• Extracted information
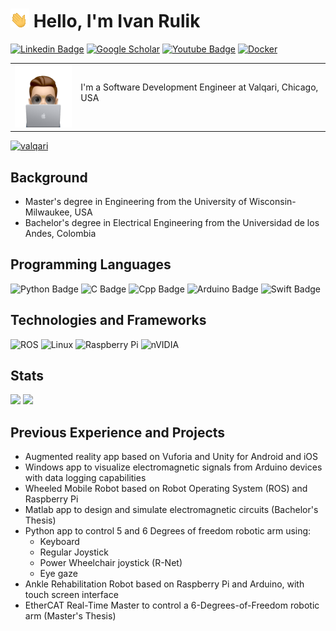 # ![](assets/wave_hand.gif) Hello, I'm Ivan Rulik 
[![Linkedin Badge](https://img.shields.io/badge/LinkedIn-0077B5?style=for-the-badge&logo=linkedin&logoColor=white)](https://www.linkedin.com/in/ivan-rulik-76177594/)
[![Google Scholar](https://img.shields.io/badge/Google%20Scholar-4285F4?style=for-the-badge&logo=google-scholar&logoColor=white)](https://scholar.google.com/citations?user=oSAFv28AAAAJ&hl=en)
[![Youtube Badge](https://img.shields.io/badge/YouTube-FF0000?style=for-the-badge&logo=youtube&logoColor=white)](https://www.youtube.com/channel/UCRcGWiSHqw3B8-sZ5_PTT5Q)
[![Docker](https://img.shields.io/badge/docker-%230db7ed.svg?style=for-the-badge&logo=docker&logoColor=white)](https://hub.docker.com/u/ivanrulik)

| | |
| --- | --- |
| <img src="assets/memoji.png" alt="Image Name" width="100" height="100">| I'm a Software Development Engineer at Valqari, Chicago, USA </p> |

[![valqari](https://svg.bookmark.style/api?url=https://www.valqari.com/&mode=dark&style=horizontal)](https://www.valqari.com)

## Background
- Master's degree in Engineering from the University of Wisconsin-Milwaukee, USA
- Bachelor's degree in Electrical Engineering from the Universidad de los Andes, Colombia

## Programming Languages
![Python Badge](https://img.shields.io/badge/Python-3776AB?style=for-the-badge&logo=python&logoColor=white)
![C Badge](https://img.shields.io/badge/C-00599C?style=for-the-badge&logo=c&logoColor=white)
![Cpp Badge](https://img.shields.io/badge/C%2B%2B-00599C?style=for-the-badge&logo=c%2B%2B&logoColor=white)
![Arduino Badge](https://img.shields.io/badge/-Arduino-00979D?style=for-the-badge&logo=Arduino&logoColor=white)
![Swift Badge](https://img.shields.io/badge/swift-F54A2A?style=for-the-badge&logo=swift&logoColor=white)

## Technologies and Frameworks
![ROS](https://img.shields.io/badge/ros-%230A0FF9.svg?style=for-the-badge&logo=ros&logoColor=white)
![Linux](https://img.shields.io/badge/Linux-FCC624?style=for-the-badge&logo=linux&logoColor=black)
![Raspberry Pi](https://img.shields.io/badge/-RaspberryPi-C51A4A?style=for-the-badge&logo=Raspberry-Pi)
![nVIDIA](https://img.shields.io/badge/nVIDIA-%2376B900.svg?style=for-the-badge&logo=nVIDIA&logoColor=white)

## Stats
<p>
  <img height="180em" src="https://github-readme-stats.vercel.app/api?username=ivanrulik&show_icons=true&hide_border=true&&count_private=true&include_all_commits=true" />
  <img height="180em" src="https://github-readme-stats.vercel.app/api/top-langs/?username=ivanrulik&show_icons=true&hide_border=true&layout=compact&langs_count=8"/>
</p>

## Previous Experience and Projects
- Augmented reality app based on Vuforia and Unity for Android and iOS
- Windows app to visualize electromagnetic signals from Arduino devices with data logging capabilities
- Wheeled Mobile Robot based on Robot Operating System (ROS) and Raspberry Pi
- Matlab app to design and simulate electromagnetic circuits (Bachelor's Thesis)
- Python app to control 5 and 6 Degrees of freedom robotic arm using:
    - Keyboard
    - Regular Joystick
    - Power Wheelchair joystick (R-Net)
    - Eye gaze
- Ankle Rehabilitation Robot based on Raspberry Pi and Arduino, with touch screen interface
- EtherCAT Real-Time Master to control a 6-Degrees-of-Freedom robotic arm (Master's Thesis)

• Work to complete
Which lines of the records above contain the word "Python"? Show each of them.

• Exercise output
![Python Badge](https://img.shields.io/badge/Python-3776AB?style=for-the-badge&logo=python&logoColor=white)
- Python app to control 5 and 6 Degrees of freedom robotic arm using:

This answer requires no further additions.